By any measure, the solar array on the roof of the Faith Community Church in Greensboro is small. A little more than five kilowatts. It’s barely enough to run the building’s central air conditioning for one hour a day.
But the impact of the installation could have significant legal implications. And as Reverend Nelson Johnson said at the ribbon-cutting back in June, it also – in his opinion – has moral and religious ramifications.
“We don’t think that a monopoly named Duke has entitlement, inherent entitlement, to ground the sun’s energy that’s given and filter it through a money-making mechanism that leaves some people on the sidelines and in the ditches of debt, because they cannot pay their bills,” said Nelson.
The church, it turns out, did not pay to install the solar panels, like a homeowner would. Instead, NC Warn, an advocacy group, paid for the panels and is selling electricity back to the church at about half the rate Duke Energy charges.
It’s called third-party sales, and it’s illegal in just four states in the country: North Carolina, Oklahoma, Kentucky, and Florida.
Jim Warren, the executive director of NC Warn, says he and others simply got fed up with that reality, and came up with this plan: “Why don’t we just go ahead and do a solar installation as a third-party arrangement and use it as a test case and find out if the regulators or the courts will clarify this, if the legislature doesn’t do it first.”
North Carolina is a regulated monopoly. That means, for most customers, Duke Energy is legally bound to be the sole provider of electricity. For the right to serve as a monopoly, the company must be regulated by the state’s utilities commission.
“Actually, the state law seems clear to us,” said Randy Wheeless, a spokesman for Duke Energy. “Third-party sales are not allowed in North Carolina. This protects a lot of people. It prevents Duke Energy from trying to take a customer from a municipal utility or an electric co-op. So the laws have been in place and have actually worked pretty well, considering the electric rates for Duke Energy are about 20-percent below the national average.”
Wheeless says that matters especially to low-income customers. Another argument made by Duke Energy and others is that as wealthier homeowners install solar panels and go off the grid, the cost of maintaining that grid, in the form of higher rates, will fall to those least able to pay.
Warren argues that third-party sales is a better solution to that problem.
“We don’t want solar to be something that’s just available to people with means,” he said. “This needs to be democratized and spread across the economic spectrum. And third-party financing helps moves us in that direction.”
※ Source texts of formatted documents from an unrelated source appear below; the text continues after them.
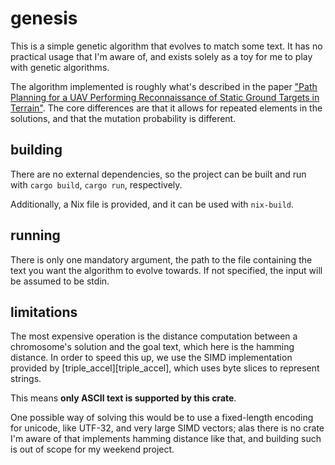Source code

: # genesis

This is a simple genetic algorithm that evolves to match some text. It has no
practical usage that I'm aware of, and exists solely as a toy for me to play
with genetic algorithms.

The algorithm implemented is roughly what's described in the paper
["Path Planning for a UAV Performing Reconnaissance of Static Ground Targets in Terrain"][obermeyer-2009].
The core differences are that it allows for repeated elements in the solutions,
and that the mutation probability is different.

## building
There are no external dependencies, so the project can be built and run with
`cargo build`, `cargo run`, respectively.

Additionally, a Nix file is provided, and it can be used with `nix-build`.

## running
There is only one mandatory argument, the path to the file containing the text
you want the algorithm to evolve towards. If not specified, the input will be
assumed to be stdin.

## limitations
The most expensive operation is the distance computation between a chromosome's
solution and the goal text, which here is the hamming distance. In order to
speed this up, we use the SIMD implementation provided by [triple_accel][triple_accel],
which uses byte slices to represent strings.

This means **only ASCII text is supported by this crate**.

One possible way of solving this would be to use a fixed-length encoding for
unicode, like UTF-32, and very large SIMD vectors; alas there is no crate I'm
aware of that implements hamming distance like that, and building such is out of
scope for my weekend project.

[obermeyer-2009]: https://karlobermeyer.github.io/publications/obermeyer.ga_for_reconn_uav.2009.pdf
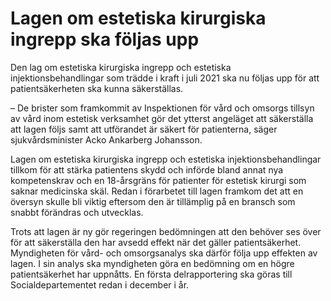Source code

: # Lagen om estetiska kirurgiska ingrepp ska följas upp

Den lag om estetiska kirurgiska ingrepp och estetiska injektionsbehandlingar som trädde i kraft i juli 2021 ska nu följas upp för att patientsäkerheten ska kunna säkerställas.

– De brister som framkommit av Inspektionen för vård och omsorgs tillsyn av vård inom estetisk verksamhet gör det ytterst angeläget att säkerställa att lagen följs samt att utförandet är säkert för patienterna, säger sjukvårdsminister Acko Ankarberg Johansson.

Lagen om estetiska kirurgiska ingrepp och estetiska injektionsbehandlingar tillkom för att stärka patientens skydd och införde bland annat nya kompetenskrav och en 18-årsgräns för patienter för estetisk kirurgi som saknar medicinska skäl. Redan i förarbetet till lagen framkom det att en översyn skulle bli viktig eftersom den är tillämplig på en bransch som snabbt förändras och utvecklas.

Trots att lagen är ny gör regeringen bedömningen att den behöver ses över för att säkerställa den har avsedd effekt när det gäller patientsäkerhet. Myndigheten för vård- och omsorgsanalys ska därför följa upp effekten av lagen. I sin analys ska myndigheten göra en bedömning om en högre patientsäkerhet har uppnåtts. En första delrapportering ska göras till Socialdepartementet redan i december i år.
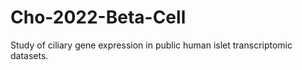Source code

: # Cho-2022-Beta-Cell
Study of ciliary gene expression in public human islet transcriptomic datasets.
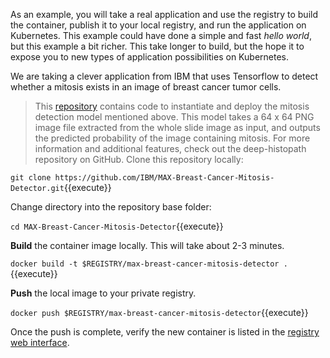 As an example, you will take a real application and use the registry to build the container, publish it to your local registry, and run the application on Kubernetes. This example could have done a simple and fast _hello world_, but this example a bit richer. This take longer to build, but the hope it to expose you to new types of application possibilities on Kubernetes.

We are taking a clever application from IBM that uses Tensorflow to detect whether a mitosis exists in an image of breast cancer tumor cells.

> This [repository](https://github.com/IBM/MAX-Breast-Cancer-Mitosis-Detector) contains code to instantiate and deploy the mitosis detection model mentioned above. This model takes a 64 x 64 PNG image file extracted from the whole slide image as input, and outputs the predicted probability of the image containing mitosis. For more information and additional features, check out the deep-histopath repository on GitHub.
Clone this repository locally:

`git clone https://github.com/IBM/MAX-Breast-Cancer-Mitosis-Detector.git`{{execute}}

Change directory into the repository base folder:

`cd MAX-Breast-Cancer-Mitosis-Detector`{{execute}}

**Build** the container image locally. This will take about 2-3 minutes.

`docker build -t $REGISTRY/max-breast-cancer-mitosis-detector .`{{execute}}

**Push** the local image to your private registry.

`docker push $REGISTRY/max-breast-cancer-mitosis-detector`{{execute}}

Once the push is complete, verify the new container is listed in the [registry web interface](
https://[[HOST_SUBDOMAIN]]-31000-[[KATACODA_HOST]].environments.katacoda.com/).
Reverend Johnson takes it one step further. He says solar is a civil rights issue.
“Because the Civil Rights Movement was about the dignity and the worth and the enormous unrealized potential of all of god’s children, and this is the very same thing,” said Nelson.
Wheeless says it’s more of a business issue than a civil rights cause.
“Obviously, there’s money to be made in solar power,” he said. “We’re building four solar farms in North Carolina right now. A number of solar developers are building as well. And what we need to do is to have a firm grasp of what the rules and regulations of solar power should be in North Carolina in the future.”
Wheeless says the company hopes to work out those future rules through the General Assembly – something that is unlikely to happen in the current session.
That will likely leave it to the State Utilities Commission. It is expected to take up the case of Faith Community Church – and its illegal solar panels – at some point in the next few months.